So I am running this code snippet from Dave Cross' blog titled, Summarizing a Month of Git Activity with Perl (and a Little Help from AI) and I ran into a new feature of Perl -- subroutines that take named arguments. We had prototypes in the past but people said they were wonky so I avoided them for the most part.
So here I am trying to use this thing and I start getting a weird error:
#!/usr/bin/perl -w
use strict;
# LEARN: weird -- the method has named parameters ... since v5.36
sub commits_for_month ($repo, $since, $until) {
my $cmd = sprintf(
q{git -C %s log --since="%s" --until="%s" --pretty=format:"%%s"},
$repo, $since, $until
);
my @commits = `$cmd`;
chomp @commits;
return @commits;
}
1;
I get...,
llegal character in prototype for main::commits_for_month : $repo, $si
+nce, $until at ./gitter.pl line 7.
Global symbol "$repo" requires explicit package name (did you forget t
+o declare "my $repo"?) at ./gitter.pl line 10.
Global symbol "$since" requires explicit package name (did you forget
+to declare "my $since"?) at ./gitter.pl line 10.
Global symbol "$until" requires explicit package name (did you forget
+to declare "my $until"?) at ./gitter.pl line 11.

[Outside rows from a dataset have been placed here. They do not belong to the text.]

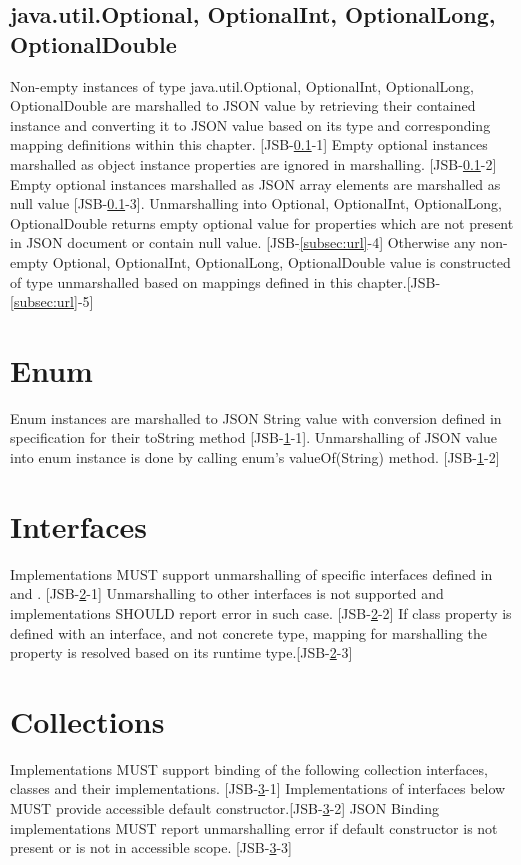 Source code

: \subsection{java.util.Optional, OptionalInt, OptionalLong, OptionalDouble}
\label{subsec:optional}
Non-empty instances of type java.util.Optional, OptionalInt, OptionalLong, OptionalDouble are marshalled to JSON value by retrieving their contained instance and converting it to JSON value based on its type and corresponding mapping definitions within this chapter. [JSB-\ref{subsec:optional}-1] Empty optional instances marshalled as object instance properties are ignored in marshalling. [JSB-\ref{subsec:optional}-2] Empty optional instances marshalled as JSON array elements are marshalled as null value [JSB-\ref{subsec:optional}-3]. Unmarshalling into Optional, OptionalInt, OptionalLong, OptionalDouble returns empty optional value for properties which are not present in JSON document or contain null value. [JSB-\ref{subsec:url}-4] Otherwise any non-empty Optional, OptionalInt, OptionalLong, OptionalDouble value is constructed of type unmarshalled based on mappings defined in this chapter.[JSB-\ref{subsec:url}-5]

\section{Enum}
\label{sec:enum}
Enum instances are marshalled to JSON String value with conversion defined in specification for their toString method [JSB-\ref{sec:enum}-1]. Unmarshalling of JSON value into enum instance is done by calling enum's valueOf(String) method. [JSB-\ref{sec:enum}-2]

\section{Interfaces}
\label{sec:interfaces}
Implementations MUST support unmarshalling of specific interfaces defined in  and . [JSB-\ref{sec:interfaces}-1] Unmarshalling to other interfaces is not supported and implementations SHOULD report error in such case. [JSB-\ref{sec:interfaces}-2] If class property is defined with an interface, and not concrete type, mapping for marshalling the property is resolved based on its runtime type.[JSB-\ref{sec:interfaces}-3]

\section{Collections}
\label{sec:collections}
Implementations MUST support binding of the following collection interfaces, classes and their implementations. [JSB-\ref{sec:collections}-1] Implementations of interfaces below MUST provide accessible default constructor.[JSB-\ref{sec:collections}-2] JSON Binding implementations MUST report unmarshalling error if default constructor is not present or is not in accessible scope. [JSB-\ref{sec:collections}-3]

./gitter.pl had compilation errors.
My Perl version:
This is perl 5, version 40, subversion 1 (v5.40.1) built for x86_64-li
+nux-thread-multi
...
When I look this up using Google's handy-dandy AI it tells me all about the normal way to get passed-in parameters in a subroutine and then tells me that this new syntax is available in v5.36. So I add,
use v5.36;
To my code and voila, the code compiles,
perl -c ./gitter.pl
./gitter.pl syntax OK
Dave's example didn't specify the version like this in his code. Is there something in my environment I am supposed to set to avoid this from happening?